One of the best research centers on Afghanistan published it's latest report from the field. Recommended. Its about Nad-e Ali in Helmand. It reminds me of an incident Dr.Mike Martin describes in his book. Let me quote it (it's long and fascinating and gives context): https://twitter.com/rsurush/status/1351056425284476933
'Where are the Taliban, Governor-Sahib",I asked Habibullah, the recently appointed (2008) district governor of Nad-e Ali (Mike worked in helmand). He smiled at the innocent of my question and pointed a Shin Kalay, a village. They are Taliban' he said. 'Very interesting,Governor',
the British colonel said. 'I intend to do something about that tomorrow'. At 3 a.m the next morning I was awoken by gunfire. The lead elements of the British battle group, after sneaking their way towards Shin Kalay had come under fire. The colonel appeared with his sleeping bag
over his shoulder. We got into our vehicles and drove towards Shin Kalay. A few hours later we were sipping tea in the mosque in Shin Kalay. The Taliban had put up a brie fight.
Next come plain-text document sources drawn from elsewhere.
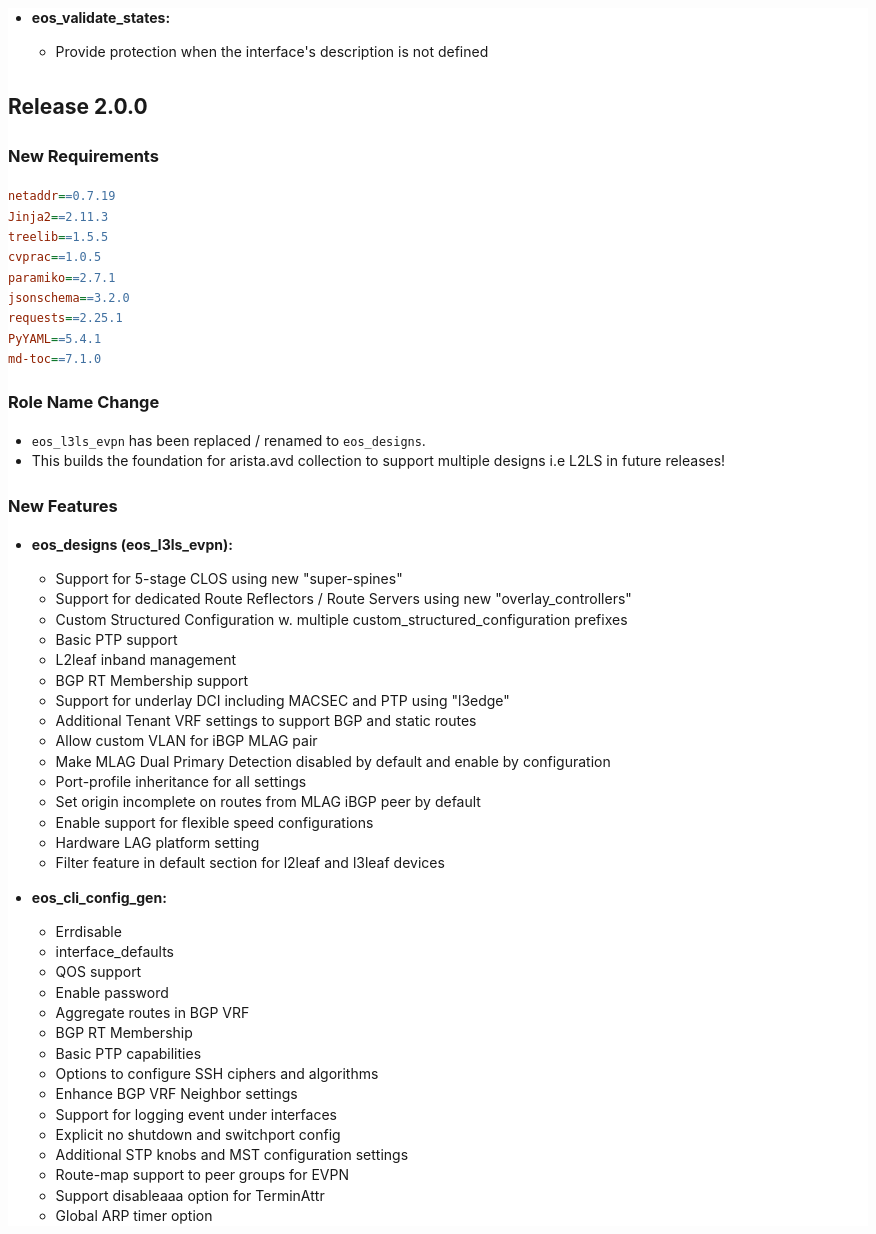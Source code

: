 - __eos_validate_states:__

  - Provide protection when the interface's description is not defined

## Release 2.0.0

### New Requirements

```cfg
netaddr==0.7.19
Jinja2==2.11.3
treelib==1.5.5
cvprac==1.0.5
paramiko==2.7.1
jsonschema==3.2.0
requests==2.25.1
PyYAML==5.4.1
md-toc==7.1.0
```

### Role Name Change

- `eos_l3ls_evpn` has been replaced / renamed to `eos_designs`.
- This builds the foundation for arista.avd collection to support multiple designs i.e L2LS in future releases!

### New Features

- __eos_designs (eos_l3ls_evpn):__

  - Support for 5-stage CLOS using new "super-spines"
  - Support for dedicated Route Reflectors / Route Servers using new "overlay_controllers"
  - Custom Structured Configuration w. multiple custom_structured_configuration prefixes
  - Basic PTP support
  - L2leaf inband management
  - BGP RT Membership support
  - Support for underlay DCI including MACSEC and PTP using "l3edge"
  - Additional Tenant VRF settings to support BGP and static routes
  - Allow custom VLAN for iBGP MLAG pair
  - Make MLAG Dual Primary Detection disabled by default and enable by configuration
  - Port-profile inheritance for all settings
  - Set origin incomplete on routes from MLAG iBGP peer by default
  - Enable support for flexible speed configurations
  - Hardware LAG platform setting
  - Filter feature in default section for l2leaf and l3leaf devices


- __eos_cli_config_gen:__

  - Errdisable
  - interface_defaults
  - QOS support
  - Enable password
  - Aggregate routes in BGP VRF
  - BGP RT Membership
  - Basic PTP capabilities
  - Options to configure SSH ciphers and algorithms
  - Enhance BGP VRF Neighbor settings
  - Support for logging event under interfaces
  - Explicit no shutdown and switchport config
  - Additional STP knobs and MST configuration settings
  - Route-map support to peer groups for EVPN
  - Support disableaaa option for TerminAttr
  - Global ARP timer option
The village elders were shaking us for liberating them for the yoke of Taliban oppression.
"They (The Taliban) even pulled our school down with a bulldozer', they said. To the British this was a gift: a ready-made development project to demonstrate that the Afghan government (read: international money) would build where the Taliban destroyed. It seemed to fit with ..
our narrative and it strongly supported our own self-view. we were liberators; saviours, but we did not understand what was going on. Some dynamics became clear fairly quickly. The 'Taliban' in the village were actually a tribal militia raised by the village
elders to keep the district 'police' out: the police had been raping village boys an stealing in recent months. It was unfortunate that the British had entered the village with twenty policemen in tow, but to us, we were there to operate in support of the Afghan government.
Habibullah, it turned out, was from the same tribe as the police; the villages form Shin Kalay a different tribe, and locked in a historical conflict with the first. Habibullah had been using us to get his police back into the village where they could tax the lucrative opium.
This looked like a 'tribal' feud. Delving a little deeper, and talking a little longer, it emerged that Habibullah had been to Nad-e Ali before. He had been the chief of the police during communist 1980's.
The next central government official to be appointed to Nad-e Ali was the same Habibullah, nearly two decades later. Now it began to look like a 'personal' fight. What of the school? Once we understood that the Shin Kalay 'Taliban' were actually a self-defence militia..
who were the 'Taliban' who had pulled the school down? Much, much later, and only after spending four years building relationships and trust with the elders of Shin Kalay, did I stumble on the truth: jealousy. One of the clans in the village had become so jealous of the prestige
that the school had bestowed on another, upon whose land the school was built, that they had invited some 'Punjabis' to Shin Kalay to pull the school down. When the Taliban Quetta Shura heard bout this, they sacked the Taliban governor for Nad-e Ali because he had not enforced..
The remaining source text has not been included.